Ukraine's president Volodymyr Zelenskiy has pledged to liberate the entire country, as Russia pressed on with its supposed referendum in the occupied areas of Ukraine and so-called election workers accompanied by masked gunmen knocked on doors to get people to vote.

Zelenskiy said Ukraine's armed forces would throw Russian forces out and retaliate against every strike of the aggressor. Zelenskiy pledged that Ukraine's armed forces would regain control of the southern Kherson region and eastern Donbas, which includes Luhansk province and Crimea.

Every murderer and torturer will be brought to justice for what he did against Ukrainians, he said.

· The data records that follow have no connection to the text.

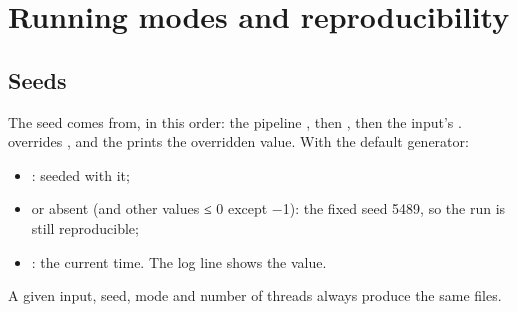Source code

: \chapter{\texorpdfstring{Running modes and reproducibility}{Running modes and reproducibility}}\label{user_manual-08u5frunningu5fandu5freproducibility}
\section{\texorpdfstring{Seeds}{Seeds}}\label{user_manual-08u5frunningu5fandu5freproducibility:81-seeds}
The seed comes from, in this order: the pipeline , then , then the input's \hyperref[param:randomu5fseed]{}.
 overrides \hyperref[param:randomu5fseed]{}, and the  prints the overridden value. With the default generator:

\begin{itemize}
\item {}:  seeded with it;
\item {} or absent (and other values ≤ 0 except −1): the fixed seed 5489, so the run is still reproducible;
\item {}: the current time. The log line  shows the value.
\end{itemize}
A given input, seed, mode and number of threads always produce the same files.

Reports posted on Telegram groups from occupied areas show that the local population has overwhelmingly boycotted the Kremlin's referendum stunt, which began on Friday. The process ends on Tuesday and Vladimir Putin is expected to declare that these territories belong to Russia this week.

On Sunday, locals described a shambolic voting process that was largely staged for Russian state television. Two soldiers with assault rifles stood nearby, while officials went from house to house, fumbling with intercoms. Most of the residents refused to open their doors.

A resident in the southern seaside village of Stanislav walked with two Russian service personnel, collecting signatures. Some Russian citizens are bussed in from Crimea and smiling for the cameras as they take part in the vote. A number of elderly Ukrainians have participated, according to social media reports.

The Ukrainian governor of Luhansk province, Serhiy Haidai, dismissed the exercise as a farce. He said those who took part in the poll voted in the open. Anyone who ticked the no box on the union with Russia was marked in a notebook and added to a list of the untrustworthy he said. In some cases, armed men slashed down doors.

Haidai said Moscow had inflated the turnout figures in cities that were now almost empty because of fighting. They include Sievierodonetsk, Lysychansk and Rubizhne, which the Russian army pulverised and then seized over the summer. He said the turnout was put at 41% -- 46% despite the fact that tens of thousands of people have fled.

The Kremlin postponed plans for a referendum because of a lack of support, but they were revived last week in the wake of a series of Russian military disasters. Earlier this month, Ukraine's armed forces recaptured almost all of Kharkiv oblast, and they are pushing forward toward the southern city of Kherson, which has been occupied since March.

On Wednesday, Putin declared a partial mobilisation of up to 1 million soldiers. The announcement sparked protests in Moscow and St Petersburg, and violent scuffles on Sunday with police in Dagestan, a multi-ethnic republic in the North Caucasus. Video showed people firing in the air as crowds demanded the release of relatives who had been conscripted.

More than 2,000 people have been arrested in Russia for protesting against the draft, according to OVD-Info, an independent monitoring group. Many military men of military age have been crossing into Georgia or Finland in an attempt to avoid Russia's first mobilisation since World War II.

Fighting continued in Ukraine. A former Ukrainian deputy who collaborated with Moscow, Oleksii Zhuravko, was killed in Kherson, along with one other person, according to Russian media sources. A missile strike destroyed a hotel where Zhuravko had been holding a meeting, it was reported. Moscow has been using Iranian-supplied kamikaze drones, according to the military administration in the Black Sea port of Odesa. Serhii Bratchuk, a spokesman for the region, said the city centre was hit three times, with no casualties. One Russian drone was shot down. Ukraine s southern command claimed to have killed 57 Russian troops and destroyed 30 pieces of equipment.